2. People can be jerks. Fact of life, deal with it.
You can’t please all the people all of the time. That isn’t your job. If you are finding the comments or opinions of your blog confronting or damaging, it is OK not to read them. It’s OK to switch off for a bit. You don’t have to deal with it. Let someone else moderate your comments for a while, turn off anonymous access to your comments section, hell turn comments off if you have to. If you are finding it REALLY hard to deal with, speak to someone. Reach out to others in your industry. EVERY blogger has dealt with this at some stage.
One of my favourite people on the internet once gave me a pat on my hand, looked me square in the eye and said:
“It is not your business what other people think of you, I didn’t think you were the kind of person who would take that shit”
Dag-namn it she was right! I wasn’t the kind of person who would take that shit. I forgot that while I was lost in the whole “Fear of the insulted freeze”.
Changed my whole perspective on shit.
3. Spend some time reconnecting with your loyal readership. They are a wonderful community who will remind you of what your blog and voice are about. Don’t spend time investing in the people who don’t get your blog, invest that time and energy in the people who do. They will always help you find your voice again. Spend some time re reading the great comments, make a file of the comments that remind you that you really connected with someone, they got it. That’s why you do this to begin with right?

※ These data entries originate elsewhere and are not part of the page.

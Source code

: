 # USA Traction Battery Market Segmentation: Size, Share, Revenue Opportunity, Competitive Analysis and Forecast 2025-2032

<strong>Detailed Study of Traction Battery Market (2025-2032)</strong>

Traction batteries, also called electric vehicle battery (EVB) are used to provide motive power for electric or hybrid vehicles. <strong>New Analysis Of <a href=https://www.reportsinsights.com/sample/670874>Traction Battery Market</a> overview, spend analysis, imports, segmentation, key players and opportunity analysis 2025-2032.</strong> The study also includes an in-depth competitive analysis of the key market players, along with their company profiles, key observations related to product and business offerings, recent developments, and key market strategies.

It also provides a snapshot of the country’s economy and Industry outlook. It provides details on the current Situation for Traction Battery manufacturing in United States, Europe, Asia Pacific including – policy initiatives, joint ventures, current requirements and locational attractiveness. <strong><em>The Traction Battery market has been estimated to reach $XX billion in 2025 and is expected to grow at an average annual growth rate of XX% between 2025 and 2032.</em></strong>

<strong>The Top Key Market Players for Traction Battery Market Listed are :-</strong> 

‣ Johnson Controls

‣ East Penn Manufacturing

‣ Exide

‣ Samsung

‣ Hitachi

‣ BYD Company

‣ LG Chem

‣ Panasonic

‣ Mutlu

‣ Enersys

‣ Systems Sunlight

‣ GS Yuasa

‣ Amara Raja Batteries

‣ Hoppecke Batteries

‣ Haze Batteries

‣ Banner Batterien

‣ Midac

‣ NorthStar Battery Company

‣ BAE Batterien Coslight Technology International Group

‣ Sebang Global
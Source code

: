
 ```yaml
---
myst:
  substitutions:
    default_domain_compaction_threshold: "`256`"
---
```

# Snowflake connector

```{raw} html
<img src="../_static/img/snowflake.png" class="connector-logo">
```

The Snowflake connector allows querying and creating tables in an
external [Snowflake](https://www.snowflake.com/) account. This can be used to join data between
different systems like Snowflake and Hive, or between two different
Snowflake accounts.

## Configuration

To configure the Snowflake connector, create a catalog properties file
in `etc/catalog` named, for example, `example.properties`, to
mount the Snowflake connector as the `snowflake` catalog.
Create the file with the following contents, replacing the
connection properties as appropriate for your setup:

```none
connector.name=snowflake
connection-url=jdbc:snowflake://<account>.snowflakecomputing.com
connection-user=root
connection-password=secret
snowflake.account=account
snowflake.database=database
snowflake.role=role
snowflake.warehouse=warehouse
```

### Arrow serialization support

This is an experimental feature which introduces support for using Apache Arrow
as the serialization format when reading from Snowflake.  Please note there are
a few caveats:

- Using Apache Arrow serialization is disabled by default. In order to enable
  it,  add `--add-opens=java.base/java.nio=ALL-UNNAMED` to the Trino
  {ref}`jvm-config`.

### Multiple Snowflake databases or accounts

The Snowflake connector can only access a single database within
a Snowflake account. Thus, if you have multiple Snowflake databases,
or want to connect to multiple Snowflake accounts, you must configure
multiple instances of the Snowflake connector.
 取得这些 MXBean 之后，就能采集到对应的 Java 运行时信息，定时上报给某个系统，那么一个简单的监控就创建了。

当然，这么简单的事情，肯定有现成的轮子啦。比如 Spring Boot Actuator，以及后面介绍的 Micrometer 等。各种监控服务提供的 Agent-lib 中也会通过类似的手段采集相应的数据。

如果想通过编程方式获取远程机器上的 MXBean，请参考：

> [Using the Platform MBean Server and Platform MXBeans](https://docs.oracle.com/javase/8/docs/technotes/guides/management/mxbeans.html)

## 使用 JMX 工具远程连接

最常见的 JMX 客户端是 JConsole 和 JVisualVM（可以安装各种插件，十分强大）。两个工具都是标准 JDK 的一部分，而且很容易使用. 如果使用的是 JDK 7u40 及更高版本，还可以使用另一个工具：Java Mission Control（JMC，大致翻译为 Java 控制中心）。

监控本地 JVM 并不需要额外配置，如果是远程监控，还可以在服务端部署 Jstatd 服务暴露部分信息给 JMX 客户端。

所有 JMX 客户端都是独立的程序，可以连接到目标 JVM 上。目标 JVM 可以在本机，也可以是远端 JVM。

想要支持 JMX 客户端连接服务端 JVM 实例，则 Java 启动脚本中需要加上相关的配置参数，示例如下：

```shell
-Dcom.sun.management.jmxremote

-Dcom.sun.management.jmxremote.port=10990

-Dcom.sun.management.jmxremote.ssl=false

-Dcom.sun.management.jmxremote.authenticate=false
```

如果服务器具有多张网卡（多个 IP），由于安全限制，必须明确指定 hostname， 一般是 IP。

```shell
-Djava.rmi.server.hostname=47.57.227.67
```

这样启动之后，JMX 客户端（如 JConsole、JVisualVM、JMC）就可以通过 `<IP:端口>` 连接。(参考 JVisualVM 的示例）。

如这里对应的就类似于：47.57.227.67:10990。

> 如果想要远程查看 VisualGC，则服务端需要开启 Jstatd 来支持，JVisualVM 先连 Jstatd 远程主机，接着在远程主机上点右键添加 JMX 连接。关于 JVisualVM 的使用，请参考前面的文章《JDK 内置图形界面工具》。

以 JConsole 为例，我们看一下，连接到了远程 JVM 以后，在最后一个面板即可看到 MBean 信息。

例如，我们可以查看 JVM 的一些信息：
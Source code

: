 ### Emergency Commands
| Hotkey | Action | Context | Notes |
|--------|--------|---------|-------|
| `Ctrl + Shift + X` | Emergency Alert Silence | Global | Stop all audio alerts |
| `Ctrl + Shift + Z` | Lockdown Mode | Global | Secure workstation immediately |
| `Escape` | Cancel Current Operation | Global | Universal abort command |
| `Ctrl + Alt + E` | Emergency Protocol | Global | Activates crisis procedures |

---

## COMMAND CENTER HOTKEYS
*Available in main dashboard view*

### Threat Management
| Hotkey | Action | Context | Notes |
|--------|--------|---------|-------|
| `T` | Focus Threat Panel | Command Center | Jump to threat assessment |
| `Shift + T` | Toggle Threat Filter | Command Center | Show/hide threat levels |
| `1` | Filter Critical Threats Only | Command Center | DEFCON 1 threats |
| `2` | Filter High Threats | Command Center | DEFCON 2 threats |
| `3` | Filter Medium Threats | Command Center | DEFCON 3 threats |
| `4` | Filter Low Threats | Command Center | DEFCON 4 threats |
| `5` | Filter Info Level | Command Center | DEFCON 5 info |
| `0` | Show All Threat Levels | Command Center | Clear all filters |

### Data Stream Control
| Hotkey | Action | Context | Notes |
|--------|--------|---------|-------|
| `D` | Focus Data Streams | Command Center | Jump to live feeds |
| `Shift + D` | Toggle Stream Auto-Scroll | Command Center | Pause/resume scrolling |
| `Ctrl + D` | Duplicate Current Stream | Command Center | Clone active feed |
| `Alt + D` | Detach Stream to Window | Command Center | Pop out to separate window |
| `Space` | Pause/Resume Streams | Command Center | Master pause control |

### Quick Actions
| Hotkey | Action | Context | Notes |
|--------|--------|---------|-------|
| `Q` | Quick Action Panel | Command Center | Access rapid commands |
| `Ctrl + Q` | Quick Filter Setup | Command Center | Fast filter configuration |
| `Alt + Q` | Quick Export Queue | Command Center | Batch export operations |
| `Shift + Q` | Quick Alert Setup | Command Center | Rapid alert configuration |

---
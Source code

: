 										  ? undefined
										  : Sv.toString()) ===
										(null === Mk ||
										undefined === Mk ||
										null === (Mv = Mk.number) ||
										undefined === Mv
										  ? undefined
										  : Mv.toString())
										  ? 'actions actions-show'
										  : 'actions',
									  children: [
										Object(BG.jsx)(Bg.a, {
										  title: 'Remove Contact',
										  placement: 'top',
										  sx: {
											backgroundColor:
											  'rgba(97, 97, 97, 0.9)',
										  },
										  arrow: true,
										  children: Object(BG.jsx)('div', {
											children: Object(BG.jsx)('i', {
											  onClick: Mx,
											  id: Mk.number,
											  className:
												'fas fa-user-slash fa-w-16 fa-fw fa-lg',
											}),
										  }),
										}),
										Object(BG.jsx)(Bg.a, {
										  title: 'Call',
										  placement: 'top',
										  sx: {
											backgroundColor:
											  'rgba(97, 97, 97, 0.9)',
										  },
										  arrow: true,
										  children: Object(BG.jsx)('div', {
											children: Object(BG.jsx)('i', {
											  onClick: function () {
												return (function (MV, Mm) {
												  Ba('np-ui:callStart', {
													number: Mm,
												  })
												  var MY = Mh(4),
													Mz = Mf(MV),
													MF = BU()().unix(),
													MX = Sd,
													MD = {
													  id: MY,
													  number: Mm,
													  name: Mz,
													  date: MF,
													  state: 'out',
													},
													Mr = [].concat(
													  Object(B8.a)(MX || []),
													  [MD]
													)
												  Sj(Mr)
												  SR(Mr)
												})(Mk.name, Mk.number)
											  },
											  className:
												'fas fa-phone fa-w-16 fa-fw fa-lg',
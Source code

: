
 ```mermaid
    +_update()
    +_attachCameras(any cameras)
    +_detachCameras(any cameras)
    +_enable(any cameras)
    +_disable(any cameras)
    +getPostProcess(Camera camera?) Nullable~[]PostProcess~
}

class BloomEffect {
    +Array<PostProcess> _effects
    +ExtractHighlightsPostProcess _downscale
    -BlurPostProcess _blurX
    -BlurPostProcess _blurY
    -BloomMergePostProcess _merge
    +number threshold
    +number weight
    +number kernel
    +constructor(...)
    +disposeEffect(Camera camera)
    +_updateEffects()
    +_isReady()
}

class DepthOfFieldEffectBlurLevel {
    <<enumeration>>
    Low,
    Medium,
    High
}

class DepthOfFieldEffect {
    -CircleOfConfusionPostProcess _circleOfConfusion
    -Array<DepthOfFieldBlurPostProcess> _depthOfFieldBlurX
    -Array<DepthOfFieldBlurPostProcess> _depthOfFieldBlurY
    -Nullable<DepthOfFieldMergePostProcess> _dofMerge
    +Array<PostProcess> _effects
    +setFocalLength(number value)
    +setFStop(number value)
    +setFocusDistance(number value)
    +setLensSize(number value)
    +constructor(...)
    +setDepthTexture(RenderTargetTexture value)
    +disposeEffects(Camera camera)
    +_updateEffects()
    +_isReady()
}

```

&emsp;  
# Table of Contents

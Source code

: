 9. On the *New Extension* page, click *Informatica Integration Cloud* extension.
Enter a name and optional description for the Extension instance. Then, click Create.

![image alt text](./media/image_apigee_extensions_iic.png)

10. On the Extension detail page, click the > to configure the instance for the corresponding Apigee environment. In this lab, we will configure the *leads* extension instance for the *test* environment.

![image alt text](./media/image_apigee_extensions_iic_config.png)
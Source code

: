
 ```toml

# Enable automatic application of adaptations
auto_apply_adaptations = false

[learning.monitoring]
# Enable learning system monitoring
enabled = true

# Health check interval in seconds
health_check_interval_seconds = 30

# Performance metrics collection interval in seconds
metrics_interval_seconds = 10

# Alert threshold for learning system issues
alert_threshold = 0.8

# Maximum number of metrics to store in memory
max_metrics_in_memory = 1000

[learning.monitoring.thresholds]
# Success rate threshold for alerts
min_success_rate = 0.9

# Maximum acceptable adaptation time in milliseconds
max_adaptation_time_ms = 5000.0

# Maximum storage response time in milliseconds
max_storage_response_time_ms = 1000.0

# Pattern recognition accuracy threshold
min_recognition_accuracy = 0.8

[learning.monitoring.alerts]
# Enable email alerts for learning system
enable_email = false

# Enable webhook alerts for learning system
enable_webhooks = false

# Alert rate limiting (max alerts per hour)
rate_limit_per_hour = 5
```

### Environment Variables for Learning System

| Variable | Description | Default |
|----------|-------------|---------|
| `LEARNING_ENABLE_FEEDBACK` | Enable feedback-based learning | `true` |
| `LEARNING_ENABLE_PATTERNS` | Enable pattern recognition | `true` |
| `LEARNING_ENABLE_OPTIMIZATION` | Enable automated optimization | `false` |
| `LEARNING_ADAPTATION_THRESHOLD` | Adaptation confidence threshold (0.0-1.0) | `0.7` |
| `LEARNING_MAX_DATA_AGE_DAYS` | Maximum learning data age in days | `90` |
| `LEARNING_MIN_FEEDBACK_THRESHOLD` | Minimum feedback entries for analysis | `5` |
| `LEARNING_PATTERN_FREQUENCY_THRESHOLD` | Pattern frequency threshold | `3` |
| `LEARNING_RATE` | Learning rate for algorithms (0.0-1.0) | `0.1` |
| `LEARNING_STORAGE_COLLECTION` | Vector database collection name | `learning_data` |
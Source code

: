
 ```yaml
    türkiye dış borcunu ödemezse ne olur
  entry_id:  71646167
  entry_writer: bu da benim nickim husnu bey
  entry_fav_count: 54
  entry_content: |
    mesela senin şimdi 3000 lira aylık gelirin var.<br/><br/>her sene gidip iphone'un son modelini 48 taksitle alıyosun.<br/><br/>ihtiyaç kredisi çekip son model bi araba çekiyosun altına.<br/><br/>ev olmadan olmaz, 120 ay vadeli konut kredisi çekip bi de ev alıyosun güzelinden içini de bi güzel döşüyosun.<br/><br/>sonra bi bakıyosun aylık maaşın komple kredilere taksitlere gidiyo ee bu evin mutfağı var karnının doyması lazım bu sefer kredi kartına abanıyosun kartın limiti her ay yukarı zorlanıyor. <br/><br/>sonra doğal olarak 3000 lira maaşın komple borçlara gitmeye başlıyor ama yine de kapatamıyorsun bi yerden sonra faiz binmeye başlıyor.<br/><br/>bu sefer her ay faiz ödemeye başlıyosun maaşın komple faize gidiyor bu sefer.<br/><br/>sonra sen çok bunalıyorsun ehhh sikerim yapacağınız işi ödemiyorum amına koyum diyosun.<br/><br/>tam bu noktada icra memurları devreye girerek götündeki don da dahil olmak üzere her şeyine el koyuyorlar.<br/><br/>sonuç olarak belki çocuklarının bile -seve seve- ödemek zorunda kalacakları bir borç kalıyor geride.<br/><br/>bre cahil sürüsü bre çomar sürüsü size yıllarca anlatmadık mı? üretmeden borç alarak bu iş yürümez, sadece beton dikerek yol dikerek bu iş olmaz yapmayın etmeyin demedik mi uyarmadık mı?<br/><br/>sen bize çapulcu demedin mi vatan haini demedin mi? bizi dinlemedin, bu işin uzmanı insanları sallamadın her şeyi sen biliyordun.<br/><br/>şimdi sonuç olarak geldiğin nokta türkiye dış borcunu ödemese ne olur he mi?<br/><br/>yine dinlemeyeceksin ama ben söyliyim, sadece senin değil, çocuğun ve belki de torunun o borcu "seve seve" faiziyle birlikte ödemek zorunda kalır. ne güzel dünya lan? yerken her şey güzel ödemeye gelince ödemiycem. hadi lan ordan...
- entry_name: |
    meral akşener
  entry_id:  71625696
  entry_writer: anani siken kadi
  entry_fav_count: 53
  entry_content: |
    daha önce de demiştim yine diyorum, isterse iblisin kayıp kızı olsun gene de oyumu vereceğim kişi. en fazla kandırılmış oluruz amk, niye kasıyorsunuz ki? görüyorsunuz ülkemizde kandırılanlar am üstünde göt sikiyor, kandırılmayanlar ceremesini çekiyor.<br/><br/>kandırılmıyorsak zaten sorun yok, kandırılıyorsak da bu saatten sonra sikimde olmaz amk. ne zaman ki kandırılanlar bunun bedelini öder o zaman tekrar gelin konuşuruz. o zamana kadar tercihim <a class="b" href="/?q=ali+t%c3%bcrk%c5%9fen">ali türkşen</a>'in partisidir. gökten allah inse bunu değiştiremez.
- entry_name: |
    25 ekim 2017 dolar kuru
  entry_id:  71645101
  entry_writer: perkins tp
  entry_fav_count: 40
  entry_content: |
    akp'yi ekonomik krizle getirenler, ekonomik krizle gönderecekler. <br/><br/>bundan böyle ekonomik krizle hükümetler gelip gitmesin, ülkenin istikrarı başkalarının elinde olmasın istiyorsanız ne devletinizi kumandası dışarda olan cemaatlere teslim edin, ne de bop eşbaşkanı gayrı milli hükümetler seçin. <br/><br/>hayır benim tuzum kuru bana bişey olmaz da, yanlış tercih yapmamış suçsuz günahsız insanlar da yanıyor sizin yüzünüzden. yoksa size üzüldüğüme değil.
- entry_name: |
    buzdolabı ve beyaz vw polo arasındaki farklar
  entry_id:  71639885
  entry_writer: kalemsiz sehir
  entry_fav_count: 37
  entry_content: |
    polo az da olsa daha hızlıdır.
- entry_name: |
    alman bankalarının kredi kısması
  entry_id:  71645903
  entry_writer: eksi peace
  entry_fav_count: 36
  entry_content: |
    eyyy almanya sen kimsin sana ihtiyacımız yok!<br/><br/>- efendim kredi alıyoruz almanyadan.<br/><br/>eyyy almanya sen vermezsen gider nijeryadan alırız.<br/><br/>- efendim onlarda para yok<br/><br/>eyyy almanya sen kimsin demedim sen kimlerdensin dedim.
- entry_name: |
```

4. This next one is going to make you want to punch me in the neck, but it is so true. ANY publicity really is ‘publicity’. I am not going to say ‘Good’ publicity, but publicity IS publicity. If your blog is being shared or spoken about, simply take from that the only positive you can, and that is that you are reaching more people. Somewhere in that reach you will find more of your people.
5. Apologise ONLY if you have really screwed up, own it, learn from it. Don’t excuse it, or play it down, just own it and apologise sincerely. You may mess up, because you are human and humans have a tendency to do that. Don’t apologise for your voice though, don’t apologise simply because someone doesn’t understand you. If you meant no genuine offence and yet someone still managed to be offended, you don’t have to be sorry for anyone other than them.
Relax and breathe. Watch this video from another of my favourite people of all time. Ricky Gervais, on being offensive.
That's pretty much all I have to say about that.